/---

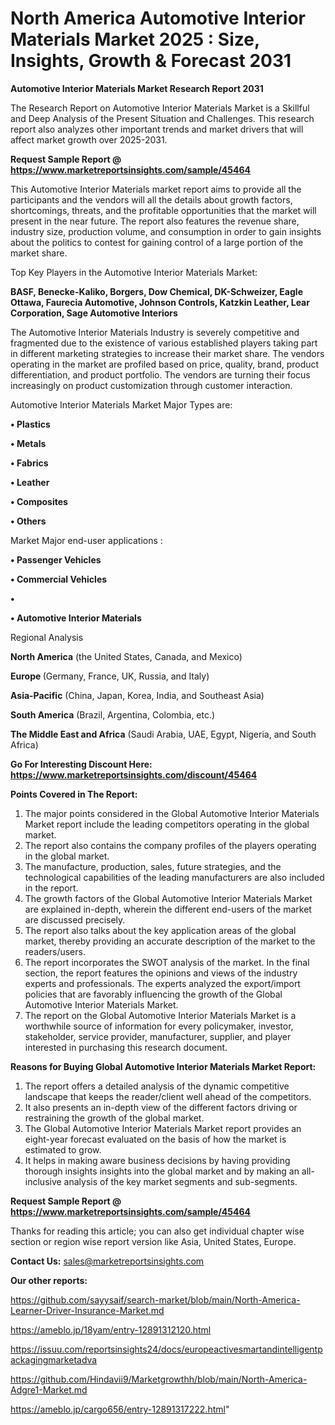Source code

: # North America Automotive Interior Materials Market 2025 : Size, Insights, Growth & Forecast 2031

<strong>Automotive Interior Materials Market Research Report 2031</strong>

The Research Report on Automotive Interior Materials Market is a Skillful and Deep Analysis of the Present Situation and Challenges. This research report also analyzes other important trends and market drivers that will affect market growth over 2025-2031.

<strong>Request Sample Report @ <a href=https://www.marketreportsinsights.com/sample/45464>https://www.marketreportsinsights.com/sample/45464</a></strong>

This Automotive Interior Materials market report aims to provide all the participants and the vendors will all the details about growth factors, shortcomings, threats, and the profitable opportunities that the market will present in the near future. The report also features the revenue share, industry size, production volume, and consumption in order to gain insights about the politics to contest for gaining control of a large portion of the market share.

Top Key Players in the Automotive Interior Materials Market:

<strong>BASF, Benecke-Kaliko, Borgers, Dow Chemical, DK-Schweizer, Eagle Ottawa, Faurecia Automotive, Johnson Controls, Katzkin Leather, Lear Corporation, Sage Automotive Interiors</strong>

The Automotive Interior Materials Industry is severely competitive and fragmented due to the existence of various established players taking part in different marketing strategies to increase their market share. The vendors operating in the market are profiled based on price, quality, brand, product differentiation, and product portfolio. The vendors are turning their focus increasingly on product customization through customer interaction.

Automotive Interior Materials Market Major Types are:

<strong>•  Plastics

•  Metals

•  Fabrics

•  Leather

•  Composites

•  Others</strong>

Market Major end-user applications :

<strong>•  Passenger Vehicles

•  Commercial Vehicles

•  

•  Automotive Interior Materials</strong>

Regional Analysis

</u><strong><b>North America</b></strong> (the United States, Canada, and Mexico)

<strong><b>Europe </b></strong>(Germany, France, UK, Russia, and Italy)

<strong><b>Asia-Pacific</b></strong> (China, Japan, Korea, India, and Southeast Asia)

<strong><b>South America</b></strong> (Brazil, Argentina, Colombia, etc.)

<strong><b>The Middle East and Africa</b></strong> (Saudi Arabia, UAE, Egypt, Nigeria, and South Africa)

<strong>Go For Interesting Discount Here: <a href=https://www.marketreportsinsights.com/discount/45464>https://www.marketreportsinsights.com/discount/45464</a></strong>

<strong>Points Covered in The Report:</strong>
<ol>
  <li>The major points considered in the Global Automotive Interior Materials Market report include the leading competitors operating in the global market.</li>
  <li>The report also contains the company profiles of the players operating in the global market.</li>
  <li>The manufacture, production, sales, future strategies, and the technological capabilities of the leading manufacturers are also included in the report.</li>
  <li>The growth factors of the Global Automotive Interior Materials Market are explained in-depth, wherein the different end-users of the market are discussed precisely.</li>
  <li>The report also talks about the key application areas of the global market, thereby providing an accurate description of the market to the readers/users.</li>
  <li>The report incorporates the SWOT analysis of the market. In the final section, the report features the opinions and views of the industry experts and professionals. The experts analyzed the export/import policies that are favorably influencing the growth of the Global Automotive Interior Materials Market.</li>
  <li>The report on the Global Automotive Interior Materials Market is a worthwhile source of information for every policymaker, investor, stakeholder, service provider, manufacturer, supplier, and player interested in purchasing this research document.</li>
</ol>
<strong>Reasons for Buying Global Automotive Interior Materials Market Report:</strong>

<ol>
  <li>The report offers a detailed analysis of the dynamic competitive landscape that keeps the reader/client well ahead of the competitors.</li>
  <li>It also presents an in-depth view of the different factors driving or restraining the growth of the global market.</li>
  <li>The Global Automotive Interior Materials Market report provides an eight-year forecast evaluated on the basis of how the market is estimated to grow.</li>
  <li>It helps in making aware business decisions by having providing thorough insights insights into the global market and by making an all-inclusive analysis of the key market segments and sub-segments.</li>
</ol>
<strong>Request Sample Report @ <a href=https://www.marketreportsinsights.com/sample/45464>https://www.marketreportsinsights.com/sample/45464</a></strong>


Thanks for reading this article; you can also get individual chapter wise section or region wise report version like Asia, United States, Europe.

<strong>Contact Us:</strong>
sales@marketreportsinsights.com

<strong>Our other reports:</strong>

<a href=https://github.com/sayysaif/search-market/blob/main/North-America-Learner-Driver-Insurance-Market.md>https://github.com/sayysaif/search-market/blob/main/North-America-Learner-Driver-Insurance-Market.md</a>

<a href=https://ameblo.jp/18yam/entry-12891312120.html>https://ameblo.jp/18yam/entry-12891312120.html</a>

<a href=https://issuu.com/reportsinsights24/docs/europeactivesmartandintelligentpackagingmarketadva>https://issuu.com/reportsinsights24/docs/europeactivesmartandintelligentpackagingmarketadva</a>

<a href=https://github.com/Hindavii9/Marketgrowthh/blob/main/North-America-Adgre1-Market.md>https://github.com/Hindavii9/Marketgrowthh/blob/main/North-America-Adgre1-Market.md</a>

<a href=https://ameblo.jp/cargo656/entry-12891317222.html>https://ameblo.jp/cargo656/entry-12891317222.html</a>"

\---
/---

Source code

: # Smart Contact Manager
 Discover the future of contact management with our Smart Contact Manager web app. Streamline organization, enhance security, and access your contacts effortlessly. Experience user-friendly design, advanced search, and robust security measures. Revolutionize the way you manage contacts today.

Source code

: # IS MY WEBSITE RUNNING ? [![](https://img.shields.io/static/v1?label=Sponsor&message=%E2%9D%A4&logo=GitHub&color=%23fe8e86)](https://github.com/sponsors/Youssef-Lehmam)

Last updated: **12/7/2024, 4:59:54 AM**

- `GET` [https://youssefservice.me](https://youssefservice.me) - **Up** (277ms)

\---

Work item:
In the listing above, locate the line containing "Top Key Players" and the line containing "Automotive Interior Materials</strong>". Transcribe those two lines and everything between them, exactly as written.

Written answer:
Top Key Players in the Automotive Interior Materials Market:

<strong>BASF, Benecke-Kaliko, Borgers, Dow Chemical, DK-Schweizer, Eagle Ottawa, Faurecia Automotive, Johnson Controls, Katzkin Leather, Lear Corporation, Sage Automotive Interiors</strong>

The Automotive Interior Materials Industry is severely competitive and fragmented due to the existence of various established players taking part in different marketing strategies to increase their market share. The vendors operating in the market are profiled based on price, quality, brand, product differentiation, and product portfolio. The vendors are turning their focus increasingly on product customization through customer interaction.

Automotive Interior Materials Market Major Types are:

<strong>•  Plastics

•  Metals

•  Fabrics

•  Leather

•  Composites

•  Others</strong>

Market Major end-user applications :

<strong>•  Passenger Vehicles

•  Commercial Vehicles

•  

•  Automotive Interior Materials</strong>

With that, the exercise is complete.